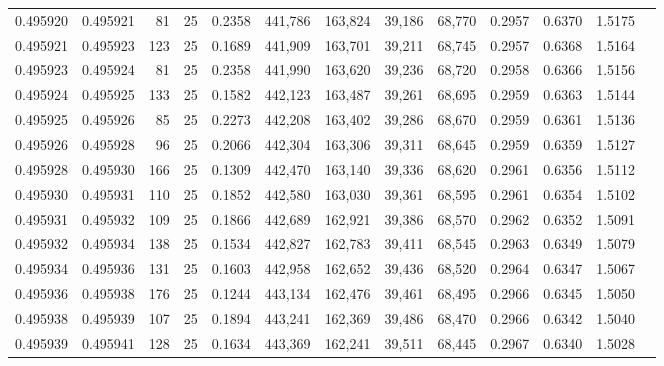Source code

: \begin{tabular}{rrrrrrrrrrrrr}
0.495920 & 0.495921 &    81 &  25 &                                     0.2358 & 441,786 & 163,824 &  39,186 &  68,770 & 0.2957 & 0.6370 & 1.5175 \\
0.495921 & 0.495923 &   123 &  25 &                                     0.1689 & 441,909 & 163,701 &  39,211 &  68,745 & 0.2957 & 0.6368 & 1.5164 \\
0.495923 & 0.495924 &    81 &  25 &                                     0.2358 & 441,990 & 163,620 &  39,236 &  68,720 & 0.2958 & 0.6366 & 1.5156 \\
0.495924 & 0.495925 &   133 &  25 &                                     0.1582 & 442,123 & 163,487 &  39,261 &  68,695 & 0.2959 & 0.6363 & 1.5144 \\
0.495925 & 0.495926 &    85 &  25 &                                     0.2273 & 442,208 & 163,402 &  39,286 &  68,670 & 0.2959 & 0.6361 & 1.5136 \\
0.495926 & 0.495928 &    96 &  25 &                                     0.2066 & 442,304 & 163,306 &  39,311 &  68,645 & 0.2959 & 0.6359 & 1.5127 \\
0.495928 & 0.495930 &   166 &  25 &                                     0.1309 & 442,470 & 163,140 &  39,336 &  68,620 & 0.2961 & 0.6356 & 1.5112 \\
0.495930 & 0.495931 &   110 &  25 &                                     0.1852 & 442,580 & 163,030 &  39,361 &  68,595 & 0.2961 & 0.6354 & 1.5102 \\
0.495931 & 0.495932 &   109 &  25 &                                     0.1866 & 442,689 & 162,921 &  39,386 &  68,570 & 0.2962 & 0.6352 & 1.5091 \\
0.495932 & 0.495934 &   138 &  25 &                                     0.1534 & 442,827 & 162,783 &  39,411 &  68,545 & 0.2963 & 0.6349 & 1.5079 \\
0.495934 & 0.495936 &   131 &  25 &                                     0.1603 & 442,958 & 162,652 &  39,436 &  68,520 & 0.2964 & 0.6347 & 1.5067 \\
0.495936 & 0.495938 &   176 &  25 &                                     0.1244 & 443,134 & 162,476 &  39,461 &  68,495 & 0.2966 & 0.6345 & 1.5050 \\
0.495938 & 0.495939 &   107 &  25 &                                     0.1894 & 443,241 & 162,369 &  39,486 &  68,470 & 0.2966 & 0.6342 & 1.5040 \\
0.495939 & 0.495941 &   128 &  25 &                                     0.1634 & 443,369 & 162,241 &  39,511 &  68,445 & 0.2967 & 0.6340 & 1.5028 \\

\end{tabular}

--

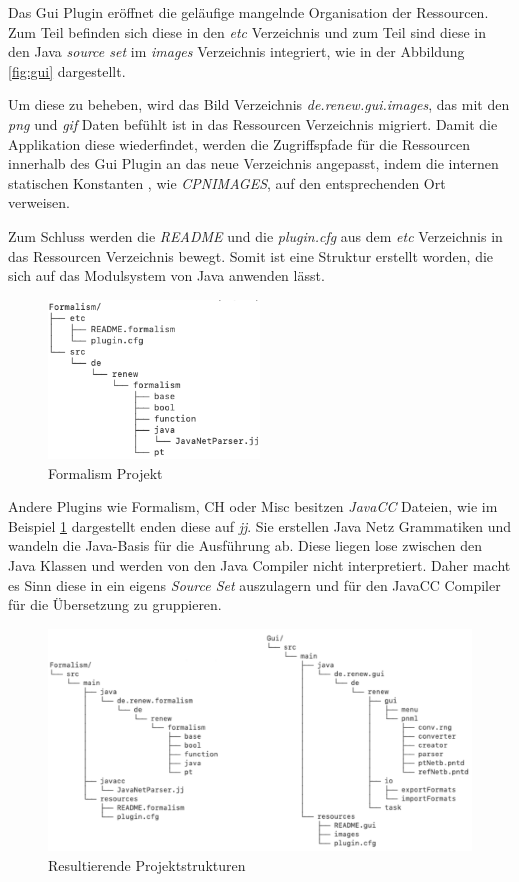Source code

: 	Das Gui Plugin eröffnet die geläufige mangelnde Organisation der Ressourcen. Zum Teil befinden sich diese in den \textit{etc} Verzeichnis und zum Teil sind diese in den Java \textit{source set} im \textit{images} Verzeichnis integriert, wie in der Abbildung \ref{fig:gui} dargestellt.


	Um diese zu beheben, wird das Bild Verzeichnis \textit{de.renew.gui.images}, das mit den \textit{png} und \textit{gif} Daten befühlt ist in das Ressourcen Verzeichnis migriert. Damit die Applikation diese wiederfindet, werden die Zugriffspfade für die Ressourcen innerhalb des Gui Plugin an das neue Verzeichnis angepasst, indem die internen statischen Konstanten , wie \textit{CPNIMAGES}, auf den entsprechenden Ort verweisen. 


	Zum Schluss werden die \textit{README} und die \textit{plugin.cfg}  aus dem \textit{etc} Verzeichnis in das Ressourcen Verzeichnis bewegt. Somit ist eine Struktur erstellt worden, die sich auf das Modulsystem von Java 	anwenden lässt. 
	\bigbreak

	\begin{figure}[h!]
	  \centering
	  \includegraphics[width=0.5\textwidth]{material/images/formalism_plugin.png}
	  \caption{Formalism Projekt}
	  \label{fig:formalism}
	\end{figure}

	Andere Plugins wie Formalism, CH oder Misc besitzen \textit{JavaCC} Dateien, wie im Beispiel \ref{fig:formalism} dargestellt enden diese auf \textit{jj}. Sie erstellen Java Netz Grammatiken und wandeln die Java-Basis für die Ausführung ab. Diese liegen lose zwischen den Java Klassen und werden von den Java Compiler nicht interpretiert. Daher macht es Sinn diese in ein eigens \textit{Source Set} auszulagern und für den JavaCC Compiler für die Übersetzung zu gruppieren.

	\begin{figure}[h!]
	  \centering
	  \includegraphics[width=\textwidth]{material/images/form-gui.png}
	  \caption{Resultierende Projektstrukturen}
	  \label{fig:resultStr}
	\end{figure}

* [Problem to solve]
Working from the material above, restate word for word the lines between the line with "0.495924 & 0.495925" and the line with "0.495930 & 0.495931", both included, and only those.

* [Answer box]
0.495924 & 0.495925 &   133 &  25 &                                     0.1582 & 442,123 & 163,487 &  39,261 &  68,695 & 0.2959 & 0.6363 & 1.5144 \\
0.495925 & 0.495926 &    85 &  25 &                                     0.2273 & 442,208 & 163,402 &  39,286 &  68,670 & 0.2959 & 0.6361 & 1.5136 \\
0.495926 & 0.495928 &    96 &  25 &                                     0.2066 & 442,304 & 163,306 &  39,311 &  68,645 & 0.2959 & 0.6359 & 1.5127 \\
0.495928 & 0.495930 &   166 &  25 &                                     0.1309 & 442,470 & 163,140 &  39,336 &  68,620 & 0.2961 & 0.6356 & 1.5112 \\
0.495930 & 0.495931 &   110 &  25 &                                     0.1852 & 442,580 & 163,030 &  39,361 &  68,595 & 0.2961 & 0.6354 & 1.5102 \\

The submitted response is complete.